Lucía won the competition, and the fact that she did it with such a soulful, multicultural rendition of a jazz standard also marked her arrival on the music scene. “What a Difference a Day Makes” is now the opening cut of the self-titled Lucía, an exquisite debut album that showcases the luminous qualities of her voice, and her superb technique and versatility.
From her velvety reading of McCoy Tyner and Sammy Cahn’s “You Taught My Heart To Sing” and an achingly vulnerable cover of Olivia Rodrigo’s “Lacy” to a mournful “Alfonsina y el Mar” and a version of “Veracruz” that brims with Lucía’s Mexican pride, the album finds the emerging singer surrounded by a cadre of jazz virtuosos: Venezuelan pianist Edward Simon, American double-bassist Larry Grenadier, Mexican drummer Antonio Sánchez, and Puerto Rican saxophonist David Sánchez. The session was helmed by visionary producer Matt Pierson, known for his work with legends such as Brad Mehldau, Milton Nascimento and Samara Joy.
Born in Veracruz, Lucía Gutiérrez Rebolloso began performing at age two, together with her parents Laura Rebolloso and Ramón Gutiérrez and their acclaimed Son de Madera, a son jarocho ensemble. She grew up surrounded by fandangos and the son jarocho community, and is also the niece of Quetzal Flores, founder of the Los Angeles-based Chicano rock band Quetzal. Most importantly, Lucía’s parents played many records at home – from the salsa nuggets of El Gran Combo to the Latin folk of Mercedes Sosa and the healing Soul sides of Aretha Franklin.

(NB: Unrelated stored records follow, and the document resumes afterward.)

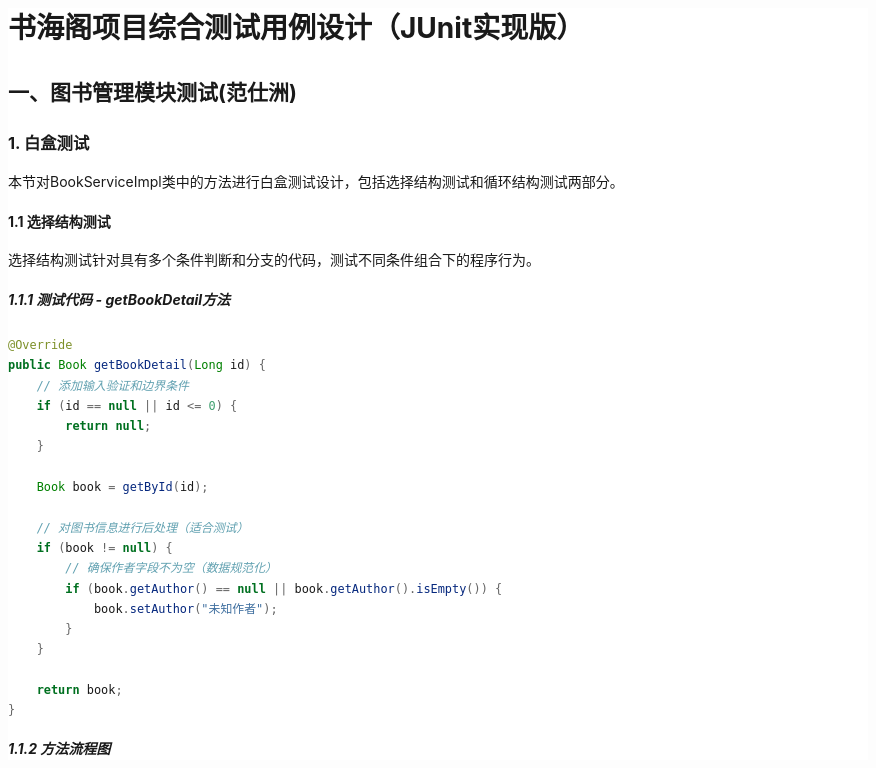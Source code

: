 # 书海阁项目综合测试用例设计（JUnit实现版）

## 一、图书管理模块测试(范仕洲)

### 1. 白盒测试

本节对BookServiceImpl类中的方法进行白盒测试设计，包括选择结构测试和循环结构测试两部分。

#### 1.1 选择结构测试

选择结构测试针对具有多个条件判断和分支的代码，测试不同条件组合下的程序行为。

##### 1.1.1 测试代码 - getBookDetail方法

```java
@Override
public Book getBookDetail(Long id) {
    // 添加输入验证和边界条件
    if (id == null || id <= 0) {
        return null;
    }
    
    Book book = getById(id);
    
    // 对图书信息进行后处理（适合测试）
    if (book != null) {
        // 确保作者字段不为空（数据规范化）
        if (book.getAuthor() == null || book.getAuthor().isEmpty()) {
            book.setAuthor("未知作者");
        }
    }
    
    return book;
}
```

##### 1.1.2 方法流程图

After getting a degree in Jazz Studies from the university of Veracruz, Lucía contributed vocals to Mexican singer/songwriter Natalia Lafourcade’s De Todas Las Flores–one of the key Latin albums of the 21st century. She also performed with Lafourcade at Carnegie Hall (as well as being a backup singer on tour for two years), an experience that had a massive effect on her carving out her own path.